Siamo stati sollevati di poter essere ora ciò che siamo, di avere il supporto di un’etichetta che non ci impone come dovremmo suonare o chi dovremmo essere. Questo ci ha spinto a tenere duro e a riscrivere un intero disco e ripartire da capo. Essere una nuova band ha richiesto molto impegno, ma è stata la miglior cosa che potesse capitarci! Per quel che riguarda la questione “band e relativo supporto delle etichette”: secondo me le band dovrebbero stare attente, soprattutto alle compagnie molto grosse, alle major, poiché ti promettono tutto e sarebbero capaci di lasciarti lì a marcire. Noi siamo all’inizio del nostro percorso con la Despotz e la casa discografica ci sta aiutando tantissimo e di questo ne siamo molto contenti.
Sai, si dice spesso che dopo una brutta caduta, ci si rialzi più forti di prima e credo che con questo nuovo disco voi abbiate avuto modo di dimostrare alla vostra ex etichetta di riuscire a camminare sulle vostre gambe senza il loro ausilio.

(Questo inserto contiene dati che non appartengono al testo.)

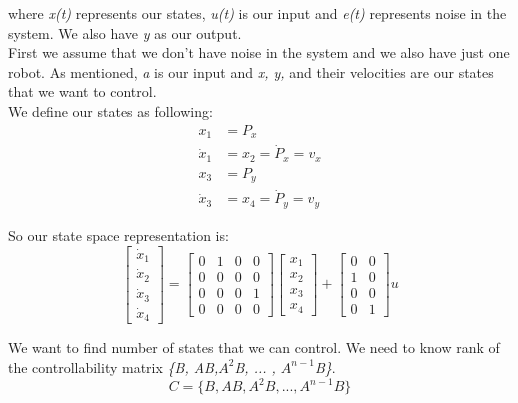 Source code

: \documentclass[letterpaper, 10 pt, conference]{ieeeconf}
\begin{document}
where \emph{x(t)} represents our states, \emph{u(t)} is our input and \emph{e(t)} represents noise in the system. We also have \emph{y} as our output.\\
First we assume that we don't have noise in the system and we also have just one robot. As mentioned, \emph{a} is our input and \emph{x, y,} and their velocities are our states that we want to control.\\
We define our states as following:
\begin{align}
x_1 &= P_x \\ \nonumber
\dot{x}_1 &= x_2 = \dot{P}_x = v_x\\\nonumber
x_3 &= P_y\\ \nonumber
 \dot{x}_3 &= x_4 = \dot{P}_y = v_y \nonumber
\end{align}


So our state space representation is:
\begin{equation}
\begin{bmatrix}
\dot{x}_1\\ 
\dot{x}_2\\
\dot{x}_3\\
\dot{x}_4
\end{bmatrix} = \begin{bmatrix}
0 & 1 & 0 & 0 \\
0 & 0 & 0 & 0\\
0 & 0 & 0 & 1\\
0 & 0 & 0 & 0
\end{bmatrix}  \begin{bmatrix}
x_1\\
x_2\\
x_3\\
x_4
\end{bmatrix} + \begin{bmatrix}
0 & 0 \\
1 & 0 \\
0 & 0 \\
0 & 1
\end{bmatrix} u
\end{equation}

We want to find number of states that we can control. We need to know rank of the controllability matrix \emph{\{B, AB,$A^2$B, ... , $A^{n-1}$B\}}.
\begin{equation}
C = \{ B, AB, A^2B, ... , A^{n-1}B \}
\end{equation}
\end{document}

Quando alcune band pubblicano i propri dischi tramite una compagnia e queste band non hanno realmente una vera etichetta alle spalle, la situazione diventa una vera impresa e molte decidono di mollare o, ancora, decidono di ammettere di avere qualche punto debole, lasciandoli senza una etichetta. Tutto questo ci ha portati a chiederci come poter essere una band migliore e, proprio come dicevo, ci ha ispirati a scrivere l’album più diverso della nostra carriera. Non dovevamo preoccuparci di fare le cose in un determinato modo, ci ha permesso di avere più libertà e fare ciò che volevamo.
Per dare un assaggio di questo nuovo ciclo della band, avete pubblicato il singolo “Start A War”. Devo ammettere di essere stata un filo spiazzata, perché inconsciamente mi aspettavo qualcosa alla “Before You Finally Break”. È un disco molto diverso rispetto a quelli proposti in passato. Potremmo dire che c’è stata anche una sorta di svolta stilistica dovuta a questo nuovo capitolo per la band?
Ovviamente. Questo è un nuovo inizio, un reinventarsi, un modo di dare nuova vita alla band. Mi piace il disco, così come mi piacciono ancora i vecchi lavori, lo stile dei nuovi brani si rifà alla musica che ascoltiamo. Se continuassimo a scrivere musica che abbiamo ascoltato per una vita intera, non risulterebbe così genuino e vero. Ascoltiamo davvero troppi generi musicali e credo che si riesca veramente a percepirlo in questo nuovo album.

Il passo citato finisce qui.